> _ABOUT THIS EXERCISE_
Starting at the line containing "- 6.5 Timeout handling" and ending at the line containing "- 10.5 End-to-end testing", print every line of the material below exactly, both ends included, and stop there.

= = = = =

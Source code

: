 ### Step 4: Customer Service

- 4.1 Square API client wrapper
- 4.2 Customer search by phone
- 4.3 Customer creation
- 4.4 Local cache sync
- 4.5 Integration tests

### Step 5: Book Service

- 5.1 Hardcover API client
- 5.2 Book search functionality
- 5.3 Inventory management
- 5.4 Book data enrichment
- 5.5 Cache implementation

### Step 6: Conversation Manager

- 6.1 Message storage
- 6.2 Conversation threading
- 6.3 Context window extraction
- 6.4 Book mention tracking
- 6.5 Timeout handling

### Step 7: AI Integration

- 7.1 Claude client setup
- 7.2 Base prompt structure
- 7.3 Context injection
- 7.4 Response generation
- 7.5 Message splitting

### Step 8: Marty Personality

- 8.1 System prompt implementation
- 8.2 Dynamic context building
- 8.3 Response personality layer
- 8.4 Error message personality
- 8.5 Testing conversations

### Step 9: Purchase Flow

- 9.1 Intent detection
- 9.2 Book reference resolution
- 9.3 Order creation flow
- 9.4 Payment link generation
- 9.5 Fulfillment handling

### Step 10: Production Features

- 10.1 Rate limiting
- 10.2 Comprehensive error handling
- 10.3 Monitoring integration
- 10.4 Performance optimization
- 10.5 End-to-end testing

= = = = =

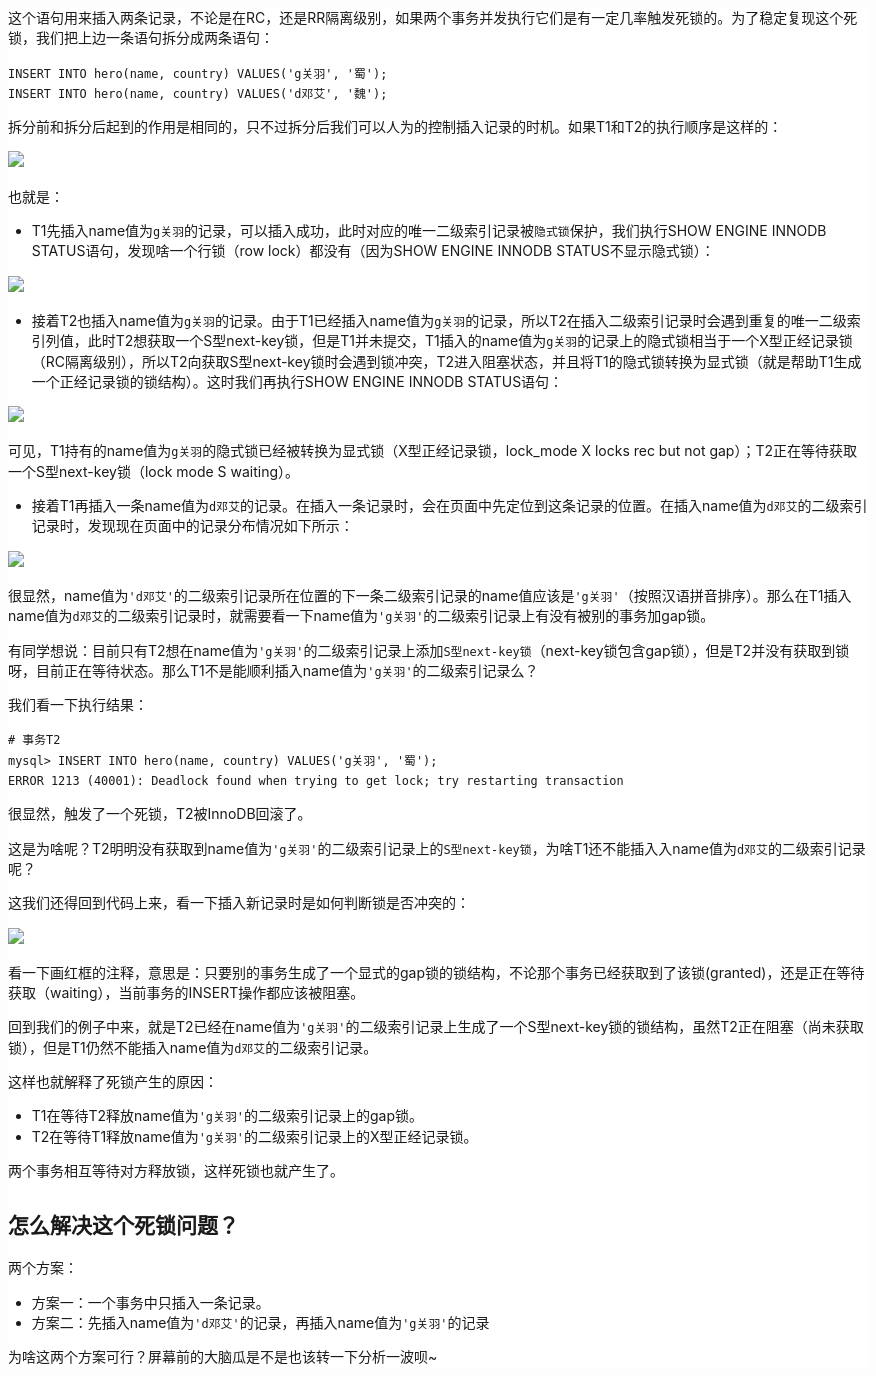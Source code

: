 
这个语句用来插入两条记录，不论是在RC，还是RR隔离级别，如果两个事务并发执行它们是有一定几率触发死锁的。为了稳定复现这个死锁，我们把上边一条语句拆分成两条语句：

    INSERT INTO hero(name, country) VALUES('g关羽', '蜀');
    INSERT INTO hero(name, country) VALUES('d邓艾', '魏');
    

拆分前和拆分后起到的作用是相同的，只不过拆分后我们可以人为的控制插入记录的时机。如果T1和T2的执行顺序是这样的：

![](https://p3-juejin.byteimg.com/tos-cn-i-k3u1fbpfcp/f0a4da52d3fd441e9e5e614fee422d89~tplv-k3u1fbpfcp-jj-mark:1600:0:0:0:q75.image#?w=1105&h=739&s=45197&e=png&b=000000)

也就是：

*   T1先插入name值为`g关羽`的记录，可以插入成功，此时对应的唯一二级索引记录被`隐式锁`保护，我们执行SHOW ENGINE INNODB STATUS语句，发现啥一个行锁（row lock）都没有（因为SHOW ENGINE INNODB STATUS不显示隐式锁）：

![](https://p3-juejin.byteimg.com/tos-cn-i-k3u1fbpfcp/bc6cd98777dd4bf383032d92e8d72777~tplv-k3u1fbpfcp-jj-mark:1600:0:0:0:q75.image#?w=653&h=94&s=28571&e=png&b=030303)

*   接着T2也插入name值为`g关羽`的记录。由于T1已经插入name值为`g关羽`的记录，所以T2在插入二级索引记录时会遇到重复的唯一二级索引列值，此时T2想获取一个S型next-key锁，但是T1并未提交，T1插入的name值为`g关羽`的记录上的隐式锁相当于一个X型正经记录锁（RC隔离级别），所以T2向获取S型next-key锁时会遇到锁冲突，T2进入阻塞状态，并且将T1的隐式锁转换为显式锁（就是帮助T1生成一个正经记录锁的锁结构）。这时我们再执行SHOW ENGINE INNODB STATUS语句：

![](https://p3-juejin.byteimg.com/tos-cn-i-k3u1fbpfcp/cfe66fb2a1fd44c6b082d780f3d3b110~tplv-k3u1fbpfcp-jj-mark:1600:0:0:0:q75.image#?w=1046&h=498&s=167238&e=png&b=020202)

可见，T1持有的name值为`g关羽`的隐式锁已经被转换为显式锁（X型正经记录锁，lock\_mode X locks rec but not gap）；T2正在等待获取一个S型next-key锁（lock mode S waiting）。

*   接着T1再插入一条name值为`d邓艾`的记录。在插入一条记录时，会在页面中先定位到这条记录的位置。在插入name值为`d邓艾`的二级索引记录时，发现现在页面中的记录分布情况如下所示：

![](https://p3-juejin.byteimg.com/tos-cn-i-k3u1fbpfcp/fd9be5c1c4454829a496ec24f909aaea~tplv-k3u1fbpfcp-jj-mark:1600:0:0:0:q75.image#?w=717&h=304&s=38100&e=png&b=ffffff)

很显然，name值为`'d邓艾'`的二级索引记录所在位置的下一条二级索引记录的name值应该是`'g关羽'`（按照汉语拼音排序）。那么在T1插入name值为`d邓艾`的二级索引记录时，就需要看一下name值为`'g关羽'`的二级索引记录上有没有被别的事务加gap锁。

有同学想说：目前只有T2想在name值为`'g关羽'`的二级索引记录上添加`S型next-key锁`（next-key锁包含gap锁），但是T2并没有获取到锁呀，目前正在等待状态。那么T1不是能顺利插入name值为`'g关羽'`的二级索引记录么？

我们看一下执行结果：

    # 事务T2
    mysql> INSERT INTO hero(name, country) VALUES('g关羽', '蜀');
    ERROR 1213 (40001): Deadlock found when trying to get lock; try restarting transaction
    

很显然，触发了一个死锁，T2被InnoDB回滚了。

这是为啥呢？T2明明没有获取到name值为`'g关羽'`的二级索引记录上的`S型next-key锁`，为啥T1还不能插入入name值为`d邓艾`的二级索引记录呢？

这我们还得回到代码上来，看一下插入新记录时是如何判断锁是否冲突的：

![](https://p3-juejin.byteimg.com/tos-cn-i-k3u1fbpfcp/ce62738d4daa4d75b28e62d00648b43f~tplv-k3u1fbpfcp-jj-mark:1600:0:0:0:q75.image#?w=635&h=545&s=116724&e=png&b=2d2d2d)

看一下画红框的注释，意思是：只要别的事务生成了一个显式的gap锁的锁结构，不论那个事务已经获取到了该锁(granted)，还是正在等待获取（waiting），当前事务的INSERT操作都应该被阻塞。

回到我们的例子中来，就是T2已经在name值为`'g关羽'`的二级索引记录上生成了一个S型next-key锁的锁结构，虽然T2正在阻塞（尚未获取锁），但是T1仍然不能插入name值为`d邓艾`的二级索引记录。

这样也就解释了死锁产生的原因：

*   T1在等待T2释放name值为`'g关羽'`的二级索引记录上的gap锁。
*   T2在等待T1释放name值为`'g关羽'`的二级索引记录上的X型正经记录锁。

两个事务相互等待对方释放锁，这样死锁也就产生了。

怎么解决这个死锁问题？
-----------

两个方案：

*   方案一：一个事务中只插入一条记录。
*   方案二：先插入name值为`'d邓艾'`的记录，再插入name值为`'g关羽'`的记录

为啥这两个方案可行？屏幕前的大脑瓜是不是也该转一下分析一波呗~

= = = = =

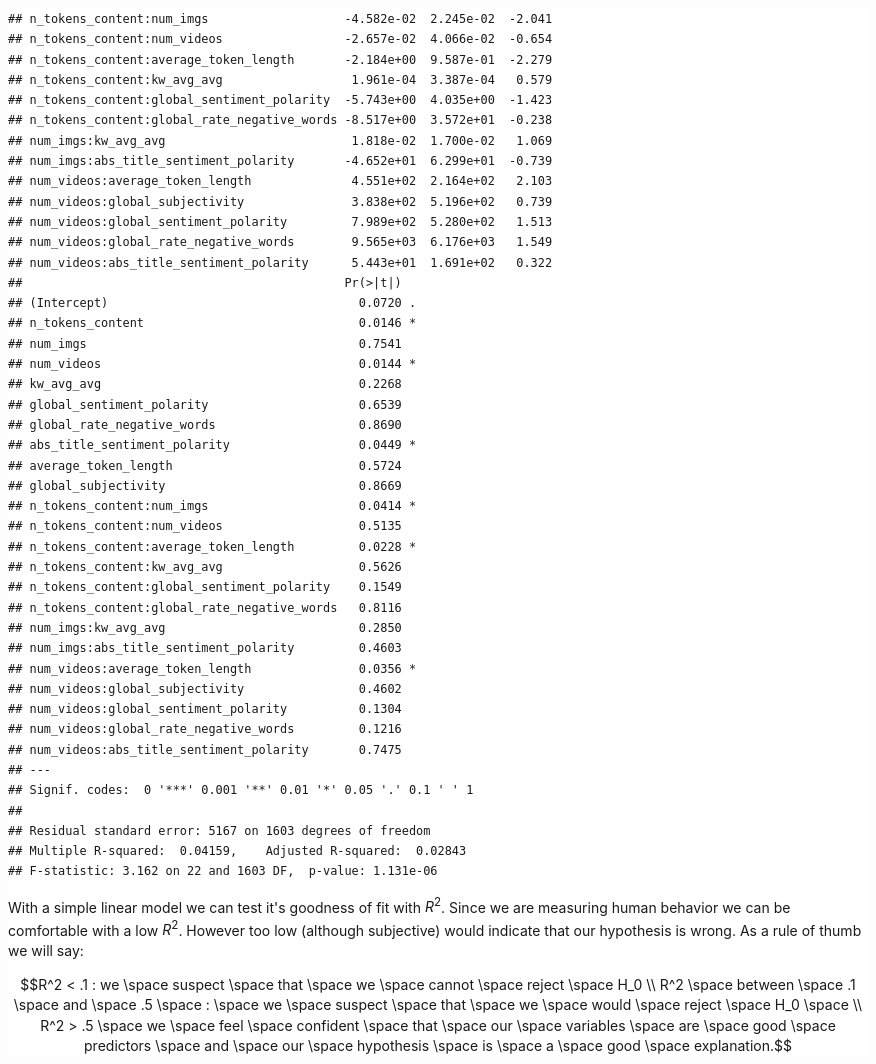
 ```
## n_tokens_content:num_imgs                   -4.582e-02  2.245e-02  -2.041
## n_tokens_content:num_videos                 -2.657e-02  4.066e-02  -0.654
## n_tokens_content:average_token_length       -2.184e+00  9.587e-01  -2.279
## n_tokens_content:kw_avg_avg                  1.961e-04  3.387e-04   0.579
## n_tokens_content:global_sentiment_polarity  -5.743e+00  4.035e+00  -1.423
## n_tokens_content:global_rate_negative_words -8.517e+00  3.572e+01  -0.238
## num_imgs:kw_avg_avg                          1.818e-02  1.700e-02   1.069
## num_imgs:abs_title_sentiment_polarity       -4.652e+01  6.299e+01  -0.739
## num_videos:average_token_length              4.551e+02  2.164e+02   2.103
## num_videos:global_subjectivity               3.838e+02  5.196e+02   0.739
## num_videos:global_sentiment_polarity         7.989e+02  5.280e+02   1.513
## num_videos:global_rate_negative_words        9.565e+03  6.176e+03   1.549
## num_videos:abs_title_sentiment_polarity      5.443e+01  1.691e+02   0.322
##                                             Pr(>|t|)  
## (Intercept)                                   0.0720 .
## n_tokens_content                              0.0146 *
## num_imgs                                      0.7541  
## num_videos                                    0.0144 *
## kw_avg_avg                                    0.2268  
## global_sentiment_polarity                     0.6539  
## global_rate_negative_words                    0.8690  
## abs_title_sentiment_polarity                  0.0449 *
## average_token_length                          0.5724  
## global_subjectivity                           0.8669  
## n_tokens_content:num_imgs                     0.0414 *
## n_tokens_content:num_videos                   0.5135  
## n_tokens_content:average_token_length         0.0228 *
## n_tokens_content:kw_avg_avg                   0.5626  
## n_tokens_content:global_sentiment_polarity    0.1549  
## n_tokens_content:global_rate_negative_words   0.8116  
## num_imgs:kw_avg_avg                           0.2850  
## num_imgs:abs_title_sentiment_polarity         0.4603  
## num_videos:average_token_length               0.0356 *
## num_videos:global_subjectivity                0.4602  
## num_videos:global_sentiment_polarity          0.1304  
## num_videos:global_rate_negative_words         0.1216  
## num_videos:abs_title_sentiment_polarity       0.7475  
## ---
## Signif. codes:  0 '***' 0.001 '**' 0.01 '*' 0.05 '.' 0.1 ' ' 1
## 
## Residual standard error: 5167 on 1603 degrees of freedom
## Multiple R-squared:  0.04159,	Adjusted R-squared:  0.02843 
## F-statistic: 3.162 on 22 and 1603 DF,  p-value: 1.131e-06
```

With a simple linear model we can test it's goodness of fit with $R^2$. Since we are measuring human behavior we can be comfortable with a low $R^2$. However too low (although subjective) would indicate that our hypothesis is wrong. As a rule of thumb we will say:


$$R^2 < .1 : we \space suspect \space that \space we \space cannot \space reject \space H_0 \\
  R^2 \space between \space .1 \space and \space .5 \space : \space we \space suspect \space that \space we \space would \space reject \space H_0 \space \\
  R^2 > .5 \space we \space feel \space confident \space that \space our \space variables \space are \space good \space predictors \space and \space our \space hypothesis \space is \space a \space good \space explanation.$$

= = = = =

> _WORKED SOLUTION_
- 6.5 Timeout handling

### Step 7: AI Integration

- 7.1 Claude client setup
- 7.2 Base prompt structure
- 7.3 Context injection
- 7.4 Response generation
- 7.5 Message splitting

### Step 8: Marty Personality

- 8.1 System prompt implementation
- 8.2 Dynamic context building
- 8.3 Response personality layer
- 8.4 Error message personality
- 8.5 Testing conversations

### Step 9: Purchase Flow

- 9.1 Intent detection
- 9.2 Book reference resolution
- 9.3 Order creation flow
- 9.4 Payment link generation
- 9.5 Fulfillment handling

### Step 10: Production Features

- 10.1 Rate limiting
- 10.2 Comprehensive error handling
- 10.3 Monitoring integration
- 10.4 Performance optimization
- 10.5 End-to-end testing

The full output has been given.